Composability #219

rahul-tuli · 2024-12-02T22:20:40Z

This PR enables composability in the ModelCompressor!

Features Added

Support for targets and ignore in SparseCompressors
Adds flexibility to specify layers for compression.
Composability for compress/decompress pathways
Typing updates
Improves type annotations for some methods.
New tests
- Composability Test to validate the integration of compression features.
- FP8 Test to verify composability with FP8 quantization.
- Tests for expanding targets for SparseCompressors
- Adds some testing utilities as well

Test Script

Expand to view the test script

import torch
import argparse
from pathlib import Path
from transformers import AutoTokenizer, AutoModelForCausalLM, AutoConfig
from llmcompressor.transformers import oneshot
from compressed_tensors import ModelCompressor, QUANTIZATION_CONFIG_NAME

# Constants for default values
DEFAULT_MODEL_ID = "TinyLlama/TinyLlama-1.1B-Chat-v1.0"
DEFAULT_DATASET = "gsm8k"
DEFAULT_DATASET_CONFIG_NAME = "main"


def load_model_and_tokenizer(model_id: str):
    """Load the model and tokenizer from the Hugging Face Hub."""
    model = AutoModelForCausalLM.from_pretrained(
        pretrained_model_name_or_path=model_id, 
        device_map="auto", 
        torch_dtype="auto"
    )
    tokenizer = AutoTokenizer.from_pretrained(pretrained_model_name_or_path=model_id)
    return model, tokenizer


def apply_recipe(model: torch.nn.Module, recipe_path: str, dataset: str, tokenizer, dataset_config_name: str = None):
    """Apply a sparsity or quantization recipe to the model."""
    oneshot(
        model=model, 
        recipe=recipe_path, 
        dataset=dataset, 
        tokenizer=tokenizer,
        dataset_config_name=dataset_config_name,
    )


def generate_sample_output(model: torch.nn.Module, tokenizer):
    """Generate a sample output to verify model functionality."""
    print("========== SAMPLE GENERATION ==============")
    input_text = "Hello my name is"
    input_ids = tokenizer(
        text=input_text, 
        return_tensors="pt"
    ).input_ids.to("cuda")
    output = model.generate(
        input_ids=input_ids, 
        max_new_tokens=20
    )
    print(tokenizer.decode(output[0]))
    print("==========================================")

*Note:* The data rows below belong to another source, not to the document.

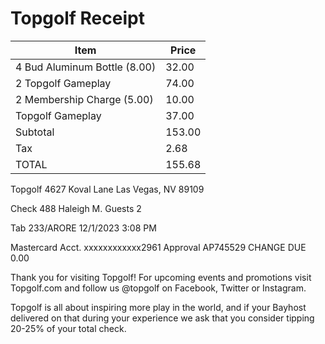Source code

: # Topgolf Receipt

| Item | Price |
| --- | --- |
| 4 Bud Aluminum Bottle (8.00) | 32.00 |
| 2 Topgolf Gameplay | 74.00 |
| 2 Membership Charge (5.00) | 10.00 |
| Topgolf Gameplay | 37.00 |
| Subtotal | 153.00 |
| Tax | 2.68 |
| TOTAL | 155.68 |

Topgolf
4627 Koval Lane
Las Vegas, NV 89109

Check 488
Haleigh M.
Guests 2

Tab 233/ARORE
12/1/2023
3:08 PM

Mastercard Acct. xxxxxxxxxxxx2961
Approval AP745529
CHANGE DUE 0.00

Thank you for visiting Topgolf! For upcoming events and promotions visit Topgolf.com and follow us @topgolf on Facebook, Twitter or Instagram.

Topgolf is all about inspiring more play in the world, and if your Bayhost delivered on that during your experience we ask that you consider tipping 20-25% of your total check.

def save_model_and_tokenizer(model: torch.nn.Module, tokenizer, save_dir: str, save_compressed: bool = True):
    """Save the model and tokenizer locally."""
    model.save_pretrained(save_directory=save_dir, save_compressed=save_compressed)
    tokenizer.save_pretrained(save_directory=save_dir)
    return save_dir


def get_save_directory(model_id: str, recipe_style: str, dataset_name: str, compressor_name:str) -> str:
    """Generate a save directory name based on the model and recipe style."""
    model_name = model_id.split("/")[-1] if "/" in model_id else model_id
    
    if dataset_name not in model_name:
        model_name = f"{model_name}-{dataset_name}"
    
    if "-Uncompressed" in model_name:
        model_name = model_name.replace("-Uncompressed", "")
    
    return f"nm-testing/{model_name}-{recipe_style}-{compressor_name}"


def parse_arguments():
    """Parse command-line arguments."""
    parser = argparse.ArgumentParser(description="Apply sparsity or quantization recipes and save the model locally.")
    parser.add_argument(
        "--model_id",
        type=str,
        default=DEFAULT_MODEL_ID,
        help="Model ID from Hugging Face Hub or local directory."
    )
    parser.add_argument(
        "--recipe_path",
        type=str,
        required=True,
        help="Path to the recipe YAML file."
    )
    parser.add_argument(
        "--dataset",
        type=str,
        default=DEFAULT_DATASET,
        help="Dataset name for recipe application."
    )
    parser.add_argument(
        "--dataset_config_name",
        type=str,
        default=None,
        help="Dataset configuration name."
    )
    parser.add_argument(
        "--save_uncompressed",
        action="store_true",
        help="Flag to check decompression of the model."
    )
    parser.add_argument(
        "--check_decompression",
        action="store_true",
        help="Flag to check decompression of the model."
    )
    parser.add_argument(
        "--print_generation",
        action="store_true",
        help="Flag to print a sample generation."
    )

    args = parser.parse_args()
    if args.dataset == DEFAULT_DATASET and args.dataset_config_name is None:
        args.dataset_config_name = DEFAULT_DATASET_CONFIG_NAME

    print("\nParsed CLI Arguments:")
    for arg, value in vars(args).items():
        print(f"  {arg}: {value}")
    print("\n")
    return args


def check_decompression(uncompressed_model: torch.nn.Module, compressed_path: str, base_model_id: str):
    """Verify that the decompressed model matches the uncompressed model."""
    decompressed_model = AutoModelForCausalLM.from_pretrained(
        pretrained_model_name_or_path=base_model_id, 
        torch_dtype="auto", 
        device_map="auto"
    )

    config = AutoConfig.from_pretrained(pretrained_model_name_or_path=compressed_path)
    compression_config = getattr(config, QUANTIZATION_CONFIG_NAME, None)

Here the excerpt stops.